▶ **Instructions to follow**
From the entries below, copy exactly the lines from the one that contains "- Conditional formatting" through the one that contains "conditional formatting for them still", both included, and only those.

****************

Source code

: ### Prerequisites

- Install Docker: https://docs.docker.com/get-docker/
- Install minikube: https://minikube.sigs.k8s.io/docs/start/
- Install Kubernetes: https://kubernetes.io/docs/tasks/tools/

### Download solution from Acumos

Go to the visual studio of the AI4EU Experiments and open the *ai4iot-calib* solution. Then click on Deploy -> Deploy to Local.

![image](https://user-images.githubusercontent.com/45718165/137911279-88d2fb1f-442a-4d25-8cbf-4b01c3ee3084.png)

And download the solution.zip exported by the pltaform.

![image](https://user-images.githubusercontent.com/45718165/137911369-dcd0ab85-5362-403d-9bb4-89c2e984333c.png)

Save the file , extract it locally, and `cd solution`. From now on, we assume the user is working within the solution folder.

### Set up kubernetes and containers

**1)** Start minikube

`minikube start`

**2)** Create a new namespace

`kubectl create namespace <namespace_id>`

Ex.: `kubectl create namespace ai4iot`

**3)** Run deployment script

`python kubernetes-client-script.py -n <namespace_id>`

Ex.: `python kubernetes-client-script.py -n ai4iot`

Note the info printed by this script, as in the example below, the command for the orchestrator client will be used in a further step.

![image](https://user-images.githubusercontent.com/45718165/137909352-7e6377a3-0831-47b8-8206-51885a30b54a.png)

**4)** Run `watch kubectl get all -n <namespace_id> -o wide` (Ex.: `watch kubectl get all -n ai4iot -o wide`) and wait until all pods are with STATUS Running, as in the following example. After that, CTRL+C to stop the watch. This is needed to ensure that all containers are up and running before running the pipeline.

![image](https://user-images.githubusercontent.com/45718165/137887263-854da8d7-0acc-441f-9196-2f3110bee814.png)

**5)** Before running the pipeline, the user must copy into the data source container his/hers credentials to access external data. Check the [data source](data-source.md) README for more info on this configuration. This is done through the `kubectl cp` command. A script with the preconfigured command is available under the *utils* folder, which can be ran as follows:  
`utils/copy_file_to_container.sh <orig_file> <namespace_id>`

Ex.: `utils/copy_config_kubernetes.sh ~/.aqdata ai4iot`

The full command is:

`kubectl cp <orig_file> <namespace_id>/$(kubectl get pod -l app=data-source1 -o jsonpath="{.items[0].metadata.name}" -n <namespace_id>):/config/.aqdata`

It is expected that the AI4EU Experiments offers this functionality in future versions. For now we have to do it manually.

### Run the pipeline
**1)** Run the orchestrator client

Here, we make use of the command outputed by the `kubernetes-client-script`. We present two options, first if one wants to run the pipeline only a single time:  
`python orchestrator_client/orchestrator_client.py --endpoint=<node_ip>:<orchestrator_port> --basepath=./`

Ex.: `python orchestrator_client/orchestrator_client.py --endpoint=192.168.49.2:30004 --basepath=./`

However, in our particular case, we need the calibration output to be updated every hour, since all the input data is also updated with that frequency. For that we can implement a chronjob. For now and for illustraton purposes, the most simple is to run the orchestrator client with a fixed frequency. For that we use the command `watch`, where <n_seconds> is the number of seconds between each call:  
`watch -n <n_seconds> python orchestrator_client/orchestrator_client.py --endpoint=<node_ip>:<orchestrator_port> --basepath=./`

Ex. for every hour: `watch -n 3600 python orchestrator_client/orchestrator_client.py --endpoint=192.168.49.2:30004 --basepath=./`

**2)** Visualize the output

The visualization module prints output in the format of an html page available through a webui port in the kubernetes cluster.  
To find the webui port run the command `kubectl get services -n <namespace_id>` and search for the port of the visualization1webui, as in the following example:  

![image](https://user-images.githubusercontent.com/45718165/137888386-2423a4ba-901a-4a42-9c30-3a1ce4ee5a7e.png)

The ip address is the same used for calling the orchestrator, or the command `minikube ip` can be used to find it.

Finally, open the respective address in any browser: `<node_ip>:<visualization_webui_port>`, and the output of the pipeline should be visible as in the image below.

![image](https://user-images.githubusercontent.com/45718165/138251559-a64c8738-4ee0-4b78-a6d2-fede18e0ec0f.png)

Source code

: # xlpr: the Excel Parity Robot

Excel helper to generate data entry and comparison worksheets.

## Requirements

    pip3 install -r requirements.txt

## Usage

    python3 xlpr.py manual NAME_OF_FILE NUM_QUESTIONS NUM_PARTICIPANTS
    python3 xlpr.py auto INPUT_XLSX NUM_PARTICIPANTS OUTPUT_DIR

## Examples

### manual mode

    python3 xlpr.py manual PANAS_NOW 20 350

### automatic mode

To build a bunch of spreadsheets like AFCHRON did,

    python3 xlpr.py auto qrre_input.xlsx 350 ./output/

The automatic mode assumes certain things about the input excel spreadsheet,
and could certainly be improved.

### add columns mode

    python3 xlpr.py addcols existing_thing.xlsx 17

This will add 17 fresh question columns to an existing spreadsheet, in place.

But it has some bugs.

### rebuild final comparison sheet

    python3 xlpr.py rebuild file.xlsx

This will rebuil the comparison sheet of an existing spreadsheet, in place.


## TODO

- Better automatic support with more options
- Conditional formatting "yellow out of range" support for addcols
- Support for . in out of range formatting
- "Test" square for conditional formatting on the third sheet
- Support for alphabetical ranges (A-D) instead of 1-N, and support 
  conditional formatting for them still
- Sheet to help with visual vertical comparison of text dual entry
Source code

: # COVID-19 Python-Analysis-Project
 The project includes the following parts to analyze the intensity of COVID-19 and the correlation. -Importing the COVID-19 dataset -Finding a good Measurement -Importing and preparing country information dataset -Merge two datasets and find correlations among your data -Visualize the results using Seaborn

****************

▶ **Solution to this exercise**
- Conditional formatting "yellow out of range" support for addcols
- Support for . in out of range formatting
- "Test" square for conditional formatting on the third sheet
- Support for alphabetical ranges (A-D) instead of 1-N, and support 
  conditional formatting for them still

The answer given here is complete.